**Exercise**.
Exactly repeat all the records below, omitting the images they hold.

*** The data ***

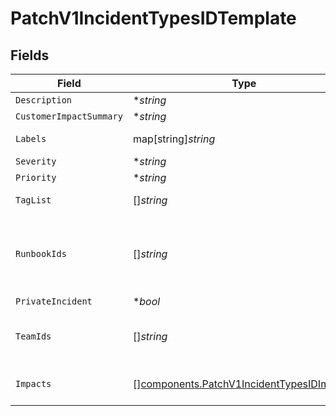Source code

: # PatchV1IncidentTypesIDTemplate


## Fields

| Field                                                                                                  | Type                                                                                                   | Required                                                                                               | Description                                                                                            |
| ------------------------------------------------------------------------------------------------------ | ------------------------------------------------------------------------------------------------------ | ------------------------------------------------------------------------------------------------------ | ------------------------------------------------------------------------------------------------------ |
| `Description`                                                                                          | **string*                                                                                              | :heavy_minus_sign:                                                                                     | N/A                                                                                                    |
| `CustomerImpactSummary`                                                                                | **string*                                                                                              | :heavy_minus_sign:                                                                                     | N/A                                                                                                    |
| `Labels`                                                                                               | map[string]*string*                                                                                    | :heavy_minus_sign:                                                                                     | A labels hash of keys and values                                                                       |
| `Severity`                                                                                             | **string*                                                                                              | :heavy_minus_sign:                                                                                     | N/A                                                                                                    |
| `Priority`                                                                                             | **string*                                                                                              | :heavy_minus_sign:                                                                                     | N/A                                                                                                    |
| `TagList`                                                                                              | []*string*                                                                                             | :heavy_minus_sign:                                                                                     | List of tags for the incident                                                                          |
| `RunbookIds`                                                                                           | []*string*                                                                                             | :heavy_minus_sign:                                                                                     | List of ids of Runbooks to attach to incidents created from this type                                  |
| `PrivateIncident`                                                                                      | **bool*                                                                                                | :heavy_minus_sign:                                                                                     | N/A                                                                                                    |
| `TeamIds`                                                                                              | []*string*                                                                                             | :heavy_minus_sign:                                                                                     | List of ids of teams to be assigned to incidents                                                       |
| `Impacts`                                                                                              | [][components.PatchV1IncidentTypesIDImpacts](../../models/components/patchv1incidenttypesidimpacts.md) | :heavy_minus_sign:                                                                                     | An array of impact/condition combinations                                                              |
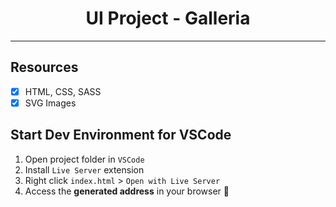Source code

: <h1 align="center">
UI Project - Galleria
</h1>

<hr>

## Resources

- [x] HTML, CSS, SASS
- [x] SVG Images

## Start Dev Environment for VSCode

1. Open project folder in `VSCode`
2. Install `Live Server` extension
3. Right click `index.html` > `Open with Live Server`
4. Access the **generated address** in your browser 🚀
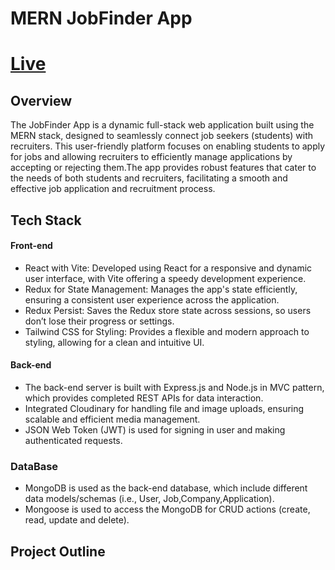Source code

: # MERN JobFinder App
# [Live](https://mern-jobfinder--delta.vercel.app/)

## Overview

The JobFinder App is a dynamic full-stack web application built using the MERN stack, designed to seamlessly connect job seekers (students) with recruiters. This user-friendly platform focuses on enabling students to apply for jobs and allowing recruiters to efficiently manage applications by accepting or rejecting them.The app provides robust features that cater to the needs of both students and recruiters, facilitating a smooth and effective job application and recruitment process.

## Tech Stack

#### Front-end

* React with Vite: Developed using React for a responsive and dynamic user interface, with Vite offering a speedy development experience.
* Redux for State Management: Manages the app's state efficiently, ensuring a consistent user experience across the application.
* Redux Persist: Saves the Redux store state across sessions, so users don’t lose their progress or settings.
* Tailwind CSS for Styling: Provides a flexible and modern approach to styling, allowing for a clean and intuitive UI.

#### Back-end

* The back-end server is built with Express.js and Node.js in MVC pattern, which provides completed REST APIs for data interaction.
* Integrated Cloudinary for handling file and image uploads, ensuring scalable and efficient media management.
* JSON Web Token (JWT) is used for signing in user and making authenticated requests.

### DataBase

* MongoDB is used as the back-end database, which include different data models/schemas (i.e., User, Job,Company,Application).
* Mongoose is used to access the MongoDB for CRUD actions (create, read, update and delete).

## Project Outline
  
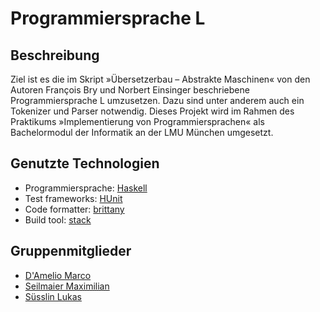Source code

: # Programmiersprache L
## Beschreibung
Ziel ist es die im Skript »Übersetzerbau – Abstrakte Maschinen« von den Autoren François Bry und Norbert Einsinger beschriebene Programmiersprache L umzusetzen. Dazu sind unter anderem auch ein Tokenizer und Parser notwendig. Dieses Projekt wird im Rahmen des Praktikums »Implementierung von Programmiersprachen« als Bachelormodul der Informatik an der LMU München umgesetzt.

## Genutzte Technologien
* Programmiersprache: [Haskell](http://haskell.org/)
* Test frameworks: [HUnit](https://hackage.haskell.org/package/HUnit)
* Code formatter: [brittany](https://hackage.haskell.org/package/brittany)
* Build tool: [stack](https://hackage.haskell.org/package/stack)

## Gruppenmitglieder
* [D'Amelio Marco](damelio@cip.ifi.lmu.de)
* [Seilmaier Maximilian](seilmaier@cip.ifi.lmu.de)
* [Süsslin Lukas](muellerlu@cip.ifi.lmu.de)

***

**Exercise response**.
Source code

: # PatchV1IncidentTypesIDTemplate


## Fields

| Field                                                                                                  | Type                                                                                                   | Required                                                                                               | Description                                                                                            |
| ------------------------------------------------------------------------------------------------------ | ------------------------------------------------------------------------------------------------------ | ------------------------------------------------------------------------------------------------------ | ------------------------------------------------------------------------------------------------------ |
| `Description`                                                                                          | **string*                                                                                              | :heavy_minus_sign:                                                                                     | N/A                                                                                                    |
| `CustomerImpactSummary`                                                                                | **string*                                                                                              | :heavy_minus_sign:                                                                                     | N/A                                                                                                    |
| `Labels`                                                                                               | map[string]*string*                                                                                    | :heavy_minus_sign:                                                                                     | A labels hash of keys and values                                                                       |
| `Severity`                                                                                             | **string*                                                                                              | :heavy_minus_sign:                                                                                     | N/A                                                                                                    |
| `Priority`                                                                                             | **string*                                                                                              | :heavy_minus_sign:                                                                                     | N/A                                                                                                    |
| `TagList`                                                                                              | []*string*                                                                                             | :heavy_minus_sign:                                                                                     | List of tags for the incident                                                                          |
| `RunbookIds`                                                                                           | []*string*                                                                                             | :heavy_minus_sign:                                                                                     | List of ids of Runbooks to attach to incidents created from this type                                  |
| `PrivateIncident`                                                                                      | **bool*                                                                                                | :heavy_minus_sign:                                                                                     | N/A                                                                                                    |
| `TeamIds`                                                                                              | []*string*                                                                                             | :heavy_minus_sign:                                                                                     | List of ids of teams to be assigned to incidents                                                       |
| `Impacts`                                                                                              | [][components.PatchV1IncidentTypesIDImpacts](../../models/components/patchv1incidenttypesidimpacts.md) | :heavy_minus_sign:                                                                                     | An array of impact/condition combinations                                                              |
Source code

: <h1 align="center">
UI Project - Galleria
</h1>

<hr>

## Resources

- [x] HTML, CSS, SASS
- [x] SVG Images

## Start Dev Environment for VSCode

1. Open project folder in `VSCode`
2. Install `Live Server` extension
3. Right click `index.html` > `Open with Live Server`
4. Access the **generated address** in your browser 🚀
Source code

: # MERN JobFinder App
# [Live](https://mern-jobfinder--delta.vercel.app/)

## Overview

The JobFinder App is a dynamic full-stack web application built using the MERN stack, designed to seamlessly connect job seekers (students) with recruiters. This user-friendly platform focuses on enabling students to apply for jobs and allowing recruiters to efficiently manage applications by accepting or rejecting them.The app provides robust features that cater to the needs of both students and recruiters, facilitating a smooth and effective job application and recruitment process.

## Tech Stack

#### Front-end

* React with Vite: Developed using React for a responsive and dynamic user interface, with Vite offering a speedy development experience.
* Redux for State Management: Manages the app's state efficiently, ensuring a consistent user experience across the application.
* Redux Persist: Saves the Redux store state across sessions, so users don’t lose their progress or settings.
* Tailwind CSS for Styling: Provides a flexible and modern approach to styling, allowing for a clean and intuitive UI.

#### Back-end

* The back-end server is built with Express.js and Node.js in MVC pattern, which provides completed REST APIs for data interaction.
* Integrated Cloudinary for handling file and image uploads, ensuring scalable and efficient media management.
* JSON Web Token (JWT) is used for signing in user and making authenticated requests.

### DataBase

* MongoDB is used as the back-end database, which include different data models/schemas (i.e., User, Job,Company,Application).
* Mongoose is used to access the MongoDB for CRUD actions (create, read, update and delete).

## Project Outline
  
Source code

: # Programmiersprache L
## Beschreibung
Ziel ist es die im Skript »Übersetzerbau – Abstrakte Maschinen« von den Autoren François Bry und Norbert Einsinger beschriebene Programmiersprache L umzusetzen. Dazu sind unter anderem auch ein Tokenizer und Parser notwendig. Dieses Projekt wird im Rahmen des Praktikums »Implementierung von Programmiersprachen« als Bachelormodul der Informatik an der LMU München umgesetzt.

## Genutzte Technologien
* Programmiersprache: [Haskell](http://haskell.org/)
* Test frameworks: [HUnit](https://hackage.haskell.org/package/HUnit)
* Code formatter: [brittany](https://hackage.haskell.org/package/brittany)
* Build tool: [stack](https://hackage.haskell.org/package/stack)

## Gruppenmitglieder
* [D'Amelio Marco](damelio@cip.ifi.lmu.de)
* [Seilmaier Maximilian](seilmaier@cip.ifi.lmu.de)
* [Süsslin Lukas](muellerlu@cip.ifi.lmu.de)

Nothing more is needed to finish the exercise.